Aunque muchos recurren al refrigerador como solución universal, existe un truco casero poco conocido que puede prolongar notablemente la vida de las frutas: el uso de una simple servilleta de papel dentro del recipiente o bandeja donde se almacenan. Este método funciona porque el papel absorbe la humedad que las frutas liberan con el tiempo, evitando que se acelere su proceso natural de descomposición. Al reducir ese exceso de humedad, se retrasa la aparición de moho y se conserva mejor la textura original.

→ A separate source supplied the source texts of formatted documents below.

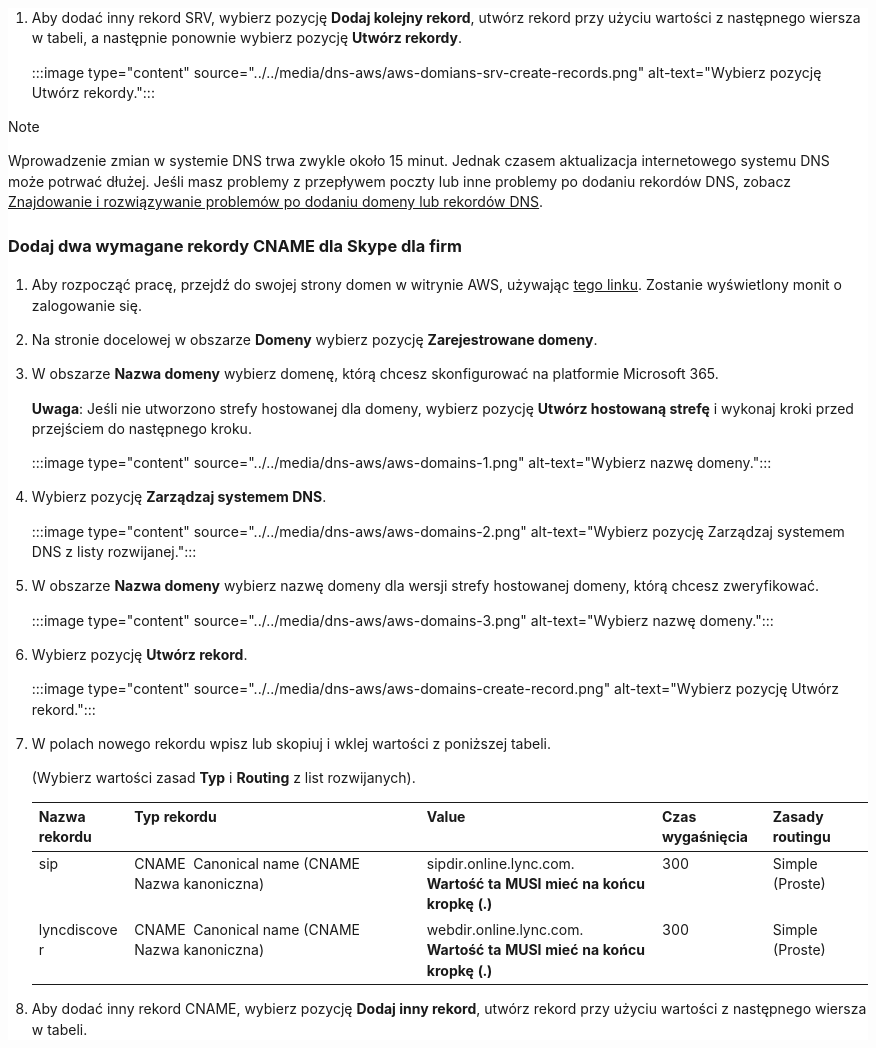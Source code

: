 1. Aby dodać inny rekord SRV, wybierz pozycję **Dodaj kolejny rekord**, utwórz rekord przy użyciu wartości z następnego wiersza w tabeli, a następnie ponownie wybierz pozycję **Utwórz rekordy**.

   :::image type="content" source="../../media/dns-aws/aws-domians-srv-create-records.png" alt-text="Wybierz pozycję Utwórz rekordy.":::

> [!NOTE]
> Wprowadzenie zmian w systemie DNS trwa zwykle około 15 minut. Jednak czasem aktualizacja internetowego systemu DNS może potrwać dłużej. Jeśli masz problemy z przepływem poczty lub inne problemy po dodaniu rekordów DNS, zobacz [Znajdowanie i rozwiązywanie problemów po dodaniu domeny lub rekordów DNS](../get-help-with-domains/find-and-fix-issues.md).

### <a name="add-the-two-required-cname-records-for-skype-for-business"></a>Dodaj dwa wymagane rekordy CNAME dla Skype dla firm

1. Aby rozpocząć pracę, przejdź do swojej strony domen w witrynie AWS, używając [tego linku](https://console.aws.amazon.com/route53/home). Zostanie wyświetlony monit o zalogowanie się.

1. Na stronie docelowej w obszarze **Domeny** wybierz pozycję **Zarejestrowane domeny**.

1. W obszarze **Nazwa domeny** wybierz domenę, którą chcesz skonfigurować na platformie Microsoft 365.

    **Uwaga**: Jeśli nie utworzono strefy hostowanej dla domeny, wybierz pozycję **Utwórz hostowaną strefę** i wykonaj kroki przed przejściem do następnego kroku.

   :::image type="content" source="../../media/dns-aws/aws-domains-1.png" alt-text="Wybierz nazwę domeny.":::

1. Wybierz pozycję **Zarządzaj systemem DNS**.

   :::image type="content" source="../../media/dns-aws/aws-domains-2.png" alt-text="Wybierz pozycję Zarządzaj systemem DNS z listy rozwijanej.":::

1. W obszarze **Nazwa domeny** wybierz nazwę domeny dla wersji strefy hostowanej domeny, którą chcesz zweryfikować.

   :::image type="content" source="../../media/dns-aws/aws-domains-3.png" alt-text="Wybierz nazwę domeny.":::

1. Wybierz pozycję **Utwórz rekord**.

   :::image type="content" source="../../media/dns-aws/aws-domains-create-record.png" alt-text="Wybierz pozycję Utwórz rekord.":::

1. W polach nowego rekordu wpisz lub skopiuj i wklej wartości z poniższej tabeli.

    (Wybierz wartości zasad **Typ** i **Routing** z list rozwijanych).

    |Nazwa rekordu|Typ rekordu|Value|Czas wygaśnięcia|Zasady routingu|
    |:-----|:-----|:-----|:-----|:-----|
    |sip|CNAME  Canonical name (CNAME  Nazwa kanoniczna)|sipdir.online.lync.com. <br/> **Wartość ta MUSI mieć na końcu kropkę (.)**|300|Simple (Proste)|
    |lyncdiscover|CNAME  Canonical name (CNAME  Nazwa kanoniczna)|webdir.online.lync.com. <br/> **Wartość ta MUSI mieć na końcu kropkę (.)**|300|Simple (Proste)|

1. Aby dodać inny rekord CNAME, wybierz pozycję **Dodaj inny rekord**, utwórz rekord przy użyciu wartości z następnego wiersza w tabeli.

Este truco es especialmente útil para frutas delicadas como fresas, arándanos, uvas o frambuesas, que suelen estropearse en pocos días. Basta con colocar una capa de servilleta en el fondo del envase, añadir la fruta, y cubrir nuevamente con otra hoja si se desea una protección extra. Además, cambiar la servilleta cada dos o tres días ayuda a mantener un ambiente más seco y, por tanto, más favorable para la conservación.

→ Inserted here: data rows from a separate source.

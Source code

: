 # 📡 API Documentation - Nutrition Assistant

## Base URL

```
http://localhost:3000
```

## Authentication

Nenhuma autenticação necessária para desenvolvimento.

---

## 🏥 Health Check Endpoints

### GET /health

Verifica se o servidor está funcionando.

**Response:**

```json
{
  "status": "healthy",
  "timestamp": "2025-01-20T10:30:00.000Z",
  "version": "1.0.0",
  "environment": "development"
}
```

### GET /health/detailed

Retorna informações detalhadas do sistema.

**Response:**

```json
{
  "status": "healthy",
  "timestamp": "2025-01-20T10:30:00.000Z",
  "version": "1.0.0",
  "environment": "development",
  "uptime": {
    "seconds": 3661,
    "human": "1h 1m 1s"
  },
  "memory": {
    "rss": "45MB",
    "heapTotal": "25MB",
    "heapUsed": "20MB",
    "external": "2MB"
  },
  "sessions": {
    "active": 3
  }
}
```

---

Otro truco complementario —también poco conocido— es separar las frutas que producen etileno, como manzanas, plátanos y peras, ya que este gas acelera la maduración del resto. Al guardarlas en recipientes distintos, se logra alargar aún más la frescura del conjunto.
Sencillo, barato y eficaz, este método demuestra que muchas veces los mejores trucos domésticos están al alcance de la mano.